_EXERCISE BRIEF_:
Each line of the data below either holds "emojis" or does not. Report how many do, and only that.

(Stored entries)

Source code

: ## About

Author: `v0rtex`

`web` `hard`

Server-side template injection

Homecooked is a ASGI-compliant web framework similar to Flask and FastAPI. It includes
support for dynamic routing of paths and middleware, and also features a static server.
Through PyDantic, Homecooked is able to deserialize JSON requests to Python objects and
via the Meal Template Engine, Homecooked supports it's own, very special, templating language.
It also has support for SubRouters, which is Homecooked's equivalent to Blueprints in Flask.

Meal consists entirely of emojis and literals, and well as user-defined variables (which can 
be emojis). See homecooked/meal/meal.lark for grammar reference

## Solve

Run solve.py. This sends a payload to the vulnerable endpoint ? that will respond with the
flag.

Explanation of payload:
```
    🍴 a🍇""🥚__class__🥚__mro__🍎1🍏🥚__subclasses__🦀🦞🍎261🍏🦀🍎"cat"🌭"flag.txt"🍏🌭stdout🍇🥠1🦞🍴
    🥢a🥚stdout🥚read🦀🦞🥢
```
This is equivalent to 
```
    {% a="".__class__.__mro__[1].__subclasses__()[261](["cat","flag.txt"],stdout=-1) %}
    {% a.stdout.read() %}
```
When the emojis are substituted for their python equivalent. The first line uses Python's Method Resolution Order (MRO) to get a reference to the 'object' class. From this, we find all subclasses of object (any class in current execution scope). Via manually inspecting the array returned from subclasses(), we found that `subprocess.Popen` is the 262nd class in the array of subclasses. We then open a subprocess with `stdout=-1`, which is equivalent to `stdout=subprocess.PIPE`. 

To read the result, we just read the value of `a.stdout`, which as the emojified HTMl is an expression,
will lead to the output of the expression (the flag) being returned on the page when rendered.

_RESPONSE_:
3